The purpose our study was to determine the protective effects of mitochondria division inhibitor 1 (Mdivi1) in Alzheimer's disease (AD). Mdivi1 is hypothesized to reduce excessive fragmentation of mitochondria and mitochondrial dysfunction in AD neurons. Very little is known about whether Mdivi1 can confer protective effects in AD. In the present study, we sought to determine the protective effects of Mdivi1 against amyloid-beta (A beta)-and mitochondrial fission protein, dynamin-related protein 1 (Drp1)-induced excessive fragmentation of mitochondria in AD progression.
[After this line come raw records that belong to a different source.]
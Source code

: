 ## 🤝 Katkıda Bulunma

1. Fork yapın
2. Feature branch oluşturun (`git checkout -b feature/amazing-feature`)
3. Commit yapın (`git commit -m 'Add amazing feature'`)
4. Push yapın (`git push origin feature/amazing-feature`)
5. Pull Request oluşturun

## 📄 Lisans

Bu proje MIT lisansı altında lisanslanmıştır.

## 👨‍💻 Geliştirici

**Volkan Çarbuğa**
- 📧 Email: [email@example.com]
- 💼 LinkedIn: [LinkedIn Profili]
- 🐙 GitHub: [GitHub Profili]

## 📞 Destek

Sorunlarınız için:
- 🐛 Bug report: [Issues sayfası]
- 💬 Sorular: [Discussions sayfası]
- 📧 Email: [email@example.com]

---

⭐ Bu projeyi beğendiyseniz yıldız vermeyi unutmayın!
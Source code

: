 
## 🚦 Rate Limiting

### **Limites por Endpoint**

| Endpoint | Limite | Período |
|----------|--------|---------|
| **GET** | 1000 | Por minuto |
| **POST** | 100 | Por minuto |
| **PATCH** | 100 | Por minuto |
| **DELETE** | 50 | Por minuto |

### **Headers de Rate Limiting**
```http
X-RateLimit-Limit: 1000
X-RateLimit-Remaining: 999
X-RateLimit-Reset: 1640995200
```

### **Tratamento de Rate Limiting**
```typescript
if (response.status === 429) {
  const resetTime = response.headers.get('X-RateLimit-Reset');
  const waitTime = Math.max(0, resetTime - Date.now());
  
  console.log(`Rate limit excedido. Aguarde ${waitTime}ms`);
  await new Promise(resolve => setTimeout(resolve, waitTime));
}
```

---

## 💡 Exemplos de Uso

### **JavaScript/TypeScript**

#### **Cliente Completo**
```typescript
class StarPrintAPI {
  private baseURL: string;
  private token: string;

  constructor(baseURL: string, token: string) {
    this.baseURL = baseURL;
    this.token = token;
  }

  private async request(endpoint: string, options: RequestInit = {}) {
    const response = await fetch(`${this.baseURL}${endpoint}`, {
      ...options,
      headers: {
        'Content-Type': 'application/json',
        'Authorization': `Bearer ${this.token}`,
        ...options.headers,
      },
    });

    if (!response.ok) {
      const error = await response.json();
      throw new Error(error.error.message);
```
We also studied preventive (Mdivi1+ A beta(42)) and intervention (A beta(42) + Mdivi1) effects against A beta(42) in N2a cells. Using real-time RT-PCR and immunoblotting analysis, we measured mRNA and protein levels of mitochondrial dynamics, mitochondrial biogenesis, and synaptic genes. We also assessed mitochondrial function by measuring H2O2, lipid peroxidation, cytochrome oxidase activity, and mitochondrial ATP. MTT assays were used to assess the cell viability. A beta(42) was found to impair mitochondrial dynamics, lower mitochondrial biogenesis, lower synaptic activity, and lower mitochondrial function. On the contrary, Mdivi1 enhanced mitochondrial fusion activity, lowered fission machinery, and increased biogenesis and synaptic proteins. Mitochondrial function and cell viability were elevated in Mdivi1-treated cells. Interestingly, Mdivi1 pre-and post-treated cells treated with A beta showed reduced mitochondrial dysfunction, and maintained cell viability, mitochondrial dynamics, mitochondrial biogenesis, and synaptic activity. The protective effects of Mdivi1 were stronger in N2a+A beta(42) pre-treated with Mdivi1, than in N2a+ A beta(42) cells than Mdivi1 post-treated cells, indicating that Mdivi1 works better in prevention than treatment in AD like neurons.